Bread Alone: A Novel
Page 35
I swirl the wine in my glass. “I’ll say. All we cared about was getting the steps down so we could look cool. It didn’t matter that no one would dance with us because we were too tall.”
“We weren’t too tall. They were too short.”
“Whatever. You know, Mac played that song at Bailey’s one night, and I almost didn’t recognize it without all those little hiccups.”
She pulls her knees up, looping her arms over them. “Justine Wynter, where are you going with this?”
“I don’t know. I was just thinking how you get used to things. Even if they’re totally wrong. At some point, you start believing that’s how it’s supposed to be.”
She gives me a look of perfect understanding, as only a longtime best friend can. “Gotcha.”
“David was absolutely right, you know. He said, ‘Don’t you even know when you’re unhappy?’ Obviously, I didn’t. If he hadn’t kicked me out, I never would have had the nerve to walk away.”
“Well, I wouldn’t go writing him any thank-you notes just yet. Not till the money’s divvied up, anyway. What about the handsome stepbrother?”
“He went back to his ex.”
“Really? That’s strange.”
“Actually, it makes perfect sense. He was more enamored of the nuclear-family lifestyle than of me specifically. And I was starting to have déjà vu. You know—a second term as executive wife in Marin instead of Hancock Park.”
“He was a good Transition Man.”
I treat her to a Linda-style snort. “The shortest transition in history.”
“How’s Mac?”
“Fine, I guess. He’s up in the San Juan Islands writing the great American novel.”
Her X-ray vision burns into my brain. “Too bad. I liked him. For you, I mean.”
“I sort of liked him, too. But we never got beyond the platonic.”
“Maybe he’ll come back to Seattle.”
I start chipping orange flakes of Caribbean Sunset polish off my big toenail.
“And what about all this?” She nods at my pile of boxes.
“The owners ready to start working on the house again. I knew it would happen eventually, but it’s not good timing. Daisy says the market’s pretty stagnant.”
“Wyn, just move into my place. As soon as I can get Butt-head out.”

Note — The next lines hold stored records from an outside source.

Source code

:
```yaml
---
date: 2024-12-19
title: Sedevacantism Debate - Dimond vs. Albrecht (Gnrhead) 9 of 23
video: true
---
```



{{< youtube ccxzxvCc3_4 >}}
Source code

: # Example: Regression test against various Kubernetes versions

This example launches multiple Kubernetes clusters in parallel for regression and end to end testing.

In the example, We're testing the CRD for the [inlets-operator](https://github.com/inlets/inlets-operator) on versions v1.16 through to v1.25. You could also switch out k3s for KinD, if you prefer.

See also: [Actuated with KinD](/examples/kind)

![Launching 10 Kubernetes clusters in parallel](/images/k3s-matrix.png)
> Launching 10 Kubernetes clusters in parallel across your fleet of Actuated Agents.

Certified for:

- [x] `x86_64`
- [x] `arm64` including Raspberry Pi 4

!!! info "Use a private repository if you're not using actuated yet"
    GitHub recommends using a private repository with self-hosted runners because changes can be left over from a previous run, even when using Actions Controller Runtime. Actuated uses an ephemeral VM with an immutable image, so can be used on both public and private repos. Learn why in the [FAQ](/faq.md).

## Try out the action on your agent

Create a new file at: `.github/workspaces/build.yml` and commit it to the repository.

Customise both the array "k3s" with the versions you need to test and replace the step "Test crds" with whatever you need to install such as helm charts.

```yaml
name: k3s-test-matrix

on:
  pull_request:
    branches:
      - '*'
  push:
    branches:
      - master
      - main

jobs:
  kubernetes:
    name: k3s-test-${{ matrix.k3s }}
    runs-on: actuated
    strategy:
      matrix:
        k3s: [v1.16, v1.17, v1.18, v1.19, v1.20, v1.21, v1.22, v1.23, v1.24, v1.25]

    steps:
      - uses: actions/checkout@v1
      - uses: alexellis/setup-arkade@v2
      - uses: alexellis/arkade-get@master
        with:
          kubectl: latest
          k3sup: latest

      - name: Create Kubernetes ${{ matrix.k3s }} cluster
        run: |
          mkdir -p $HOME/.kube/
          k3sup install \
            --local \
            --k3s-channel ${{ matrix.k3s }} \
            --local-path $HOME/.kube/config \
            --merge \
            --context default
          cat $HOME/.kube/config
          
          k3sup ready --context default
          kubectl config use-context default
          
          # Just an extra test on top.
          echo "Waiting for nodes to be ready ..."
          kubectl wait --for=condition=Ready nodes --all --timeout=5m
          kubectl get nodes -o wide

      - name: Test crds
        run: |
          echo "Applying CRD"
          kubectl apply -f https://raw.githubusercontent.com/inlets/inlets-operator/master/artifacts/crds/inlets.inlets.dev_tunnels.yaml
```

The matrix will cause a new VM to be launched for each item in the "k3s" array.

“Don’t you think you need some peace and quiet? Some time to yourself?”
“What I need is to have my Amazon blood sister around.” She grins. “Just like old times.”
CM goes home and I skip off to work in a rosy glow, which lasts until about 5:55 in the morning. At that point, Ellen comes in looking like Death’s blue-plate special.

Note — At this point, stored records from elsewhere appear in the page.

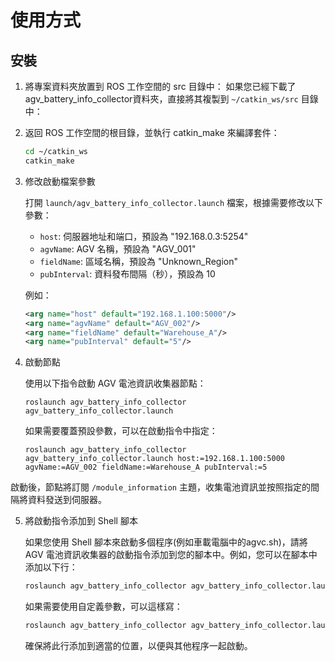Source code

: # 使用方式
## 安裝
1. 將專案資料夾放置到 ROS 工作空間的 src 目錄中：
   如果您已經下載了agv_battery_info_collector資料夾，直接將其複製到 `~/catkin_ws/src` 目錄中：

2. 返回 ROS 工作空間的根目錄，並執行 catkin_make 來編譯套件：

   ```bash
   cd ~/catkin_ws
   catkin_make
   ```

3. 修改啟動檔案參數

   打開 `launch/agv_battery_info_collector.launch` 檔案，根據需要修改以下參數：

   - `host`: 伺服器地址和端口，預設為 "192.168.0.3:5254"
   - `agvName`: AGV 名稱，預設為 "AGV_001"
   - `fieldName`: 區域名稱，預設為 "Unknown_Region"
   - `pubInterval`: 資料發布間隔（秒），預設為 10

   例如：

   ```xml
   <arg name="host" default="192.168.1.100:5000"/>
   <arg name="agvName" default="AGV_002"/>
   <arg name="fieldName" default="Warehouse_A"/>
   <arg name="pubInterval" default="5"/>
   ```

4. 啟動節點

   使用以下指令啟動 AGV 電池資訊收集器節點：

   ```
   roslaunch agv_battery_info_collector agv_battery_info_collector.launch
   ```

   如果需要覆蓋預設參數，可以在啟動指令中指定：

   ```
   roslaunch agv_battery_info_collector agv_battery_info_collector.launch host:=192.168.1.100:5000 agvName:=AGV_002 fieldName:=Warehouse_A pubInterval:=5
   ```

啟動後，節點將訂閱 `/module_information` 主題，收集電池資訊並按照指定的間隔將資料發送到伺服器。




5. 將啟動指令添加到 Shell 腳本

   如果您使用 Shell 腳本來啟動多個程序(例如車載電腦中的agvc.sh)，請將 AGV 電池資訊收集器的啟動指令添加到您的腳本中。例如，您可以在腳本中添加以下行：

   ```bash
   roslaunch agv_battery_info_collector agv_battery_info_collector.launch
   ```

   如果需要使用自定義參數，可以這樣寫：

   ```bash
   roslaunch agv_battery_info_collector agv_battery_info_collector.launch host:=192.168.1.100:5000 agvName:=AGV_002 fieldName:=Warehouse_A pubInterval:=5
   ```

   確保將此行添加到適當的位置，以便與其他程序一起啟動。

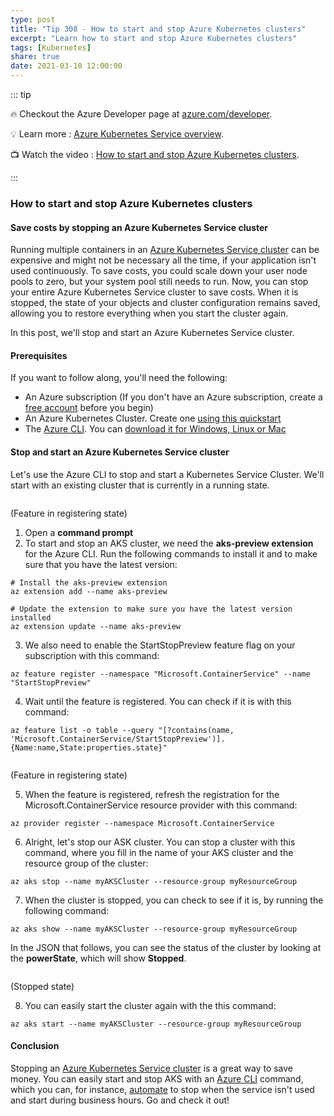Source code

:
 ```yaml
---
type: post
title: "Tip 308 - How to start and stop Azure Kubernetes clusters"
excerpt: "Learn how to start and stop Azure Kubernetes clusters"
tags: [Kubernetes]
share: true
date: 2021-03-10 12:00:00
---
```


::: tip 

:fire: Checkout the Azure Developer page at [azure.com/developer](https://azure.com/developer?WT.mc_id=azure-azuredevtips-azureappsdev).

:bulb: Learn more : [Azure Kubernetes Service overview](https://docs.microsoft.com/azure/aks/intro-kubernetes?WT.mc_id=docs-azuredevtips-azureappsdev). 

:tv: Watch the video : [How to start and stop Azure Kubernetes clusters](https://youtu.be/0f3lo56h4tg?WT.mc_id=youtube-azuredevtips-azureappsdev).

:::

### How to start and stop Azure Kubernetes clusters

#### Save costs by stopping an Azure Kubernetes Service cluster
Running multiple containers in an [Azure Kubernetes Service cluster](https://docs.microsoft.com/azure/aks/intro-kubernetes?WT.mc_id=docs-azuredevtips-azureappsdev) can be expensive and might not be necessary all the time, if your application isn't used continuously. To save costs, you could scale down your user node pools to zero, but your system pool still needs to run. Now, you can stop your entire Azure Kubernetes Service cluster to save costs. When it is stopped, the state of your objects and cluster configuration remains saved, allowing you to restore everything when you start the cluster again.

In this post, we'll stop and start an Azure Kubernetes Service cluster.

#### Prerequisites
If you want to follow along, you'll need the following:
* An Azure subscription (If you don't have an Azure subscription, create a [free account](https://azure.microsoft.com/free/?WT.mc_id=azure-azuredevtips-azureappsdev) before you begin)
* An Azure Kubernetes Cluster. Create one [using this quickstart](https://docs.microsoft.com/azure/aks/kubernetes-walkthrough-portal?WT.mc_id=docs-azuredevtips-azureappsdev)
* The [Azure CLI](https://docs.microsoft.com/cli/azure/?WT.mc_id=docs-azuredevtips-azureappsdev). You can [download it for Windows, Linux or Mac](https://docs.microsoft.com/cli/azure/install-azure-cli?WT.mc_id=docs-azuredevtips-azureappsdev)

#### Stop and start an Azure Kubernetes Service cluster
Let's use the Azure CLI to stop and start a Kubernetes Service Cluster. We'll start with an existing cluster that is currently in a running state.

<img :src="$withBase('/files/92clusteroverview.png')">

(Feature in registering state)

1. Open a **command prompt**
2. To start and stop an AKS cluster, we need the **aks-preview extension** for the Azure CLI. Run the following commands to install it and to make sure that you have the latest version:

```
# Install the aks-preview extension
az extension add --name aks-preview

# Update the extension to make sure you have the latest version installed
az extension update --name aks-preview
```

3. We also need to enable the StartStopPreview feature flag on your subscription with this command:

```
az feature register --namespace "Microsoft.ContainerService" --name "StartStopPreview"
```
4. Wait until the feature is registered. You can check if it is with this command:

```
az feature list -o table --query "[?contains(name, 'Microsoft.ContainerService/StartStopPreview')].{Name:name,State:properties.state}"
```

<img :src="$withBase('/files/92registerpreview.png')">

(Feature in registering state)

5. When the feature is registered, refresh the registration for the Microsoft.ContainerService resource provider with this command:

```
az provider register --namespace Microsoft.ContainerService
```

6. Alright, let's stop our ASK cluster. You can stop a cluster with this command, where you fill in the name of your AKS cluster and the resource group of the cluster:

```
az aks stop --name myAKSCluster --resource-group myResourceGroup
```

7. When the cluster is stopped, you can check to see if it is, by running the following command:

```
az aks show --name myAKSCluster --resource-group myResourceGroup
```

In the JSON that follows, you can see the status of the cluster by looking at the **powerState**, which will show **Stopped**.

<img :src="$withBase('/files/92stopped.png')">

(Stopped state)

8. You can easily start the cluster again with the this command:

```
az aks start --name myAKSCluster --resource-group myResourceGroup
```

#### Conclusion
Stopping an [Azure Kubernetes Service cluster](https://docs.microsoft.com/azure/aks/intro-kubernetes?WT.mc_id=docs-azuredevtips-azureappsdev) is a great way to save money. You can easily start and stop AKS with an [Azure CLI](https://docs.microsoft.com/cli/azure/?WT.mc_id=docs-azuredevtips-azureappsdev) command, which you can, for instance, [automate](https://docs.microsoft.com/azure/automation/automation-intro?WT.mc_id=docs-azuredevtips-azureappsdev) to stop when the service isn't used and start during business hours. Go and check it out!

“Diane had to go to Baltimore again,” she says in reply to my questioning look. “Her mother hasn’t been doing well, and they think she may have suffered another small stroke.”

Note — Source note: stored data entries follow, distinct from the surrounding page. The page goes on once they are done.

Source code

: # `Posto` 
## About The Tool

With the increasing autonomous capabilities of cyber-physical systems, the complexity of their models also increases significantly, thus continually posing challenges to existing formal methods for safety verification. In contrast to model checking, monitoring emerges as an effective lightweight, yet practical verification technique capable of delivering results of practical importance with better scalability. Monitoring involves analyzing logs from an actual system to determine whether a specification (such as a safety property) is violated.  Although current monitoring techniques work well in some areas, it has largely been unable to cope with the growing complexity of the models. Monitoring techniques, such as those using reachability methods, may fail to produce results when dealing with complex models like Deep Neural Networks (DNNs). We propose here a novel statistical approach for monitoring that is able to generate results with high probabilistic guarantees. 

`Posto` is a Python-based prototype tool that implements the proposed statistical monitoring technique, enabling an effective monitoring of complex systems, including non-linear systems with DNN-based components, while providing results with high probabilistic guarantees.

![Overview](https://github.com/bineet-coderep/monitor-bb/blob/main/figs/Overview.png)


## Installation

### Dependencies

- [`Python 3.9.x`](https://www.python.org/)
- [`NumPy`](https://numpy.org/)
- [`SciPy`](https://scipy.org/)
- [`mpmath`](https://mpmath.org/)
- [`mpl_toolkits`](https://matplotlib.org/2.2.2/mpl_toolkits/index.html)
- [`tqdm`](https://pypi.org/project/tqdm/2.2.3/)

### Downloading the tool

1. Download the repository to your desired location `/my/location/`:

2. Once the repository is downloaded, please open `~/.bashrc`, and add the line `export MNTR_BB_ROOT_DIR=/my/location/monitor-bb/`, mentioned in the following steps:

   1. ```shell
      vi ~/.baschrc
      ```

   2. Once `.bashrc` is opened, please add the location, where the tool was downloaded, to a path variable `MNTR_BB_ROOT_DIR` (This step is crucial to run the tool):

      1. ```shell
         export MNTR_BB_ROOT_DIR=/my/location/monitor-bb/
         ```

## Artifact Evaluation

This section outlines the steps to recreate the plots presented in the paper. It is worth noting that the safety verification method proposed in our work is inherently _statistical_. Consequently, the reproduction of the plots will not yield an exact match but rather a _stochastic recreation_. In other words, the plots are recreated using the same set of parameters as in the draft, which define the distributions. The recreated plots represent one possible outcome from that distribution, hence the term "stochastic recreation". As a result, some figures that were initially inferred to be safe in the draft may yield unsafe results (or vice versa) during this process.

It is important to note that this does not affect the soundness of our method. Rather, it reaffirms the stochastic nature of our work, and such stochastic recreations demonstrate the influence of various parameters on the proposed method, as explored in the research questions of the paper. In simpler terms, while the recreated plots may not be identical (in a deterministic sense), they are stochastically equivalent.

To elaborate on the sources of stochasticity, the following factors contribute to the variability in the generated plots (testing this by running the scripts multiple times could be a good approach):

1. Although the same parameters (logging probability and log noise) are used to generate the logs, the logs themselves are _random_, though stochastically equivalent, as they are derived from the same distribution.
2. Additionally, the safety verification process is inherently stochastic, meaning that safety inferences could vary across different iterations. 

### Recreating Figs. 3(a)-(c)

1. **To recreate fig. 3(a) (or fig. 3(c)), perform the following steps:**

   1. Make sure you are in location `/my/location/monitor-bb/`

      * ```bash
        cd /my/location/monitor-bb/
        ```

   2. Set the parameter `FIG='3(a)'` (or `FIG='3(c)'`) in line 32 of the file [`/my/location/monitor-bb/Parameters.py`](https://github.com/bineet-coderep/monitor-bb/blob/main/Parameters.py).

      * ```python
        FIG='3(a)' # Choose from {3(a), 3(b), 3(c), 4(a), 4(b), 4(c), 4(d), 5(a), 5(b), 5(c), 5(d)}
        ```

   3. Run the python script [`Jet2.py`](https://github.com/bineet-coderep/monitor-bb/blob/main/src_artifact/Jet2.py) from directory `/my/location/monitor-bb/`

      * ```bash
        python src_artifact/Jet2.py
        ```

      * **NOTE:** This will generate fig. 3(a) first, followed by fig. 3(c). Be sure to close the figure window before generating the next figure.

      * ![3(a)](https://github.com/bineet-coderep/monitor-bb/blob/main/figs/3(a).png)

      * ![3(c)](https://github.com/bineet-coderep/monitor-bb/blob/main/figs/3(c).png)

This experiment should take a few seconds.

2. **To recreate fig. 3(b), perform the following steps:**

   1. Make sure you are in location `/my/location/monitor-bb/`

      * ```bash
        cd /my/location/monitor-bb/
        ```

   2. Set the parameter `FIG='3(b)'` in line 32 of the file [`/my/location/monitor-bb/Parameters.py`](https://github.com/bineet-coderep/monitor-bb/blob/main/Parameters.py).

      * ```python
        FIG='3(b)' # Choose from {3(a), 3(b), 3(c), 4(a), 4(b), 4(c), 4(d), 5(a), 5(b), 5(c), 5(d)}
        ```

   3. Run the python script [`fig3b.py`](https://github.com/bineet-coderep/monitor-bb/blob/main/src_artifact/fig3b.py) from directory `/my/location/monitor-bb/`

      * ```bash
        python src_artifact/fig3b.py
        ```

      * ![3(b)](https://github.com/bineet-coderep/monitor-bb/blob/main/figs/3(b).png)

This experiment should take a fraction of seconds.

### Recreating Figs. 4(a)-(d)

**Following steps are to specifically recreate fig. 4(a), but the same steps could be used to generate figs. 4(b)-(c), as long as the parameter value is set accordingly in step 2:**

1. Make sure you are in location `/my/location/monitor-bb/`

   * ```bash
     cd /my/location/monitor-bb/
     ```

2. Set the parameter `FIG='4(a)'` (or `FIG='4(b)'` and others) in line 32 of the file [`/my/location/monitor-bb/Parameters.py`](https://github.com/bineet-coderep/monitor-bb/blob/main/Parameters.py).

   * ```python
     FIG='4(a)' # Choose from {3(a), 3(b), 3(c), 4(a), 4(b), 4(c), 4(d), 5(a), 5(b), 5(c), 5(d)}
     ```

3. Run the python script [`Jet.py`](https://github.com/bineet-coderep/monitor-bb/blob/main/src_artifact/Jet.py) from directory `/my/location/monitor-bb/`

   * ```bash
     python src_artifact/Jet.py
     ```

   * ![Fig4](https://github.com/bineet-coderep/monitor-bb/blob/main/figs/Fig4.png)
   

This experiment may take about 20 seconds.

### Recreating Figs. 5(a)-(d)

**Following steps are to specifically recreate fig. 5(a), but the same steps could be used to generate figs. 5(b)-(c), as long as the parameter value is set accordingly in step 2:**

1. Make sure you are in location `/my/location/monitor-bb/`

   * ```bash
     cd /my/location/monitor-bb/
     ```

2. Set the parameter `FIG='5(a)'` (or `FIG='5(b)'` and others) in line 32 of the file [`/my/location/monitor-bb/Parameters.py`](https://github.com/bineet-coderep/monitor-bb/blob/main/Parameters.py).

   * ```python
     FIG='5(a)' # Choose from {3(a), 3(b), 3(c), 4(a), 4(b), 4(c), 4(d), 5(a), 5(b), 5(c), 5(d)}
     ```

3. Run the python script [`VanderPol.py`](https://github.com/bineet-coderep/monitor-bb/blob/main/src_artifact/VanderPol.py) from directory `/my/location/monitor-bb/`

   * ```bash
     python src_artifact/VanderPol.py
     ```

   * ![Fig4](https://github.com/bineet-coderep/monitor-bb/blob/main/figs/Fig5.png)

“That’s the way the cookie crumbles,” Linda mutters. She heads for the door, leaving me to wheel out the cooling rack and arrange the bread on the shelves.
Ellen’s floundering this morning. After filling the register, she sinks into a chair and lays her head on her arms. At a loss for anything inspirational to say, I crank up the espresso machine. Now that I’ve mastered the espresso machine, I confess that being barista every once in a while makes me feel undeniably cool. Like some gorgeous, skinny, but well-endowed signorina with black hair and pale, flawless skin. Who works at a coffee bar in Milano or Firenze and is secretly—or openly—coveted by every artist in the district. They flock to the coffee bar each morning to watch her hips sway with maddening grace as she pulls their espresso. They kiss their fingertips at her and leave thousands of lire on the bar.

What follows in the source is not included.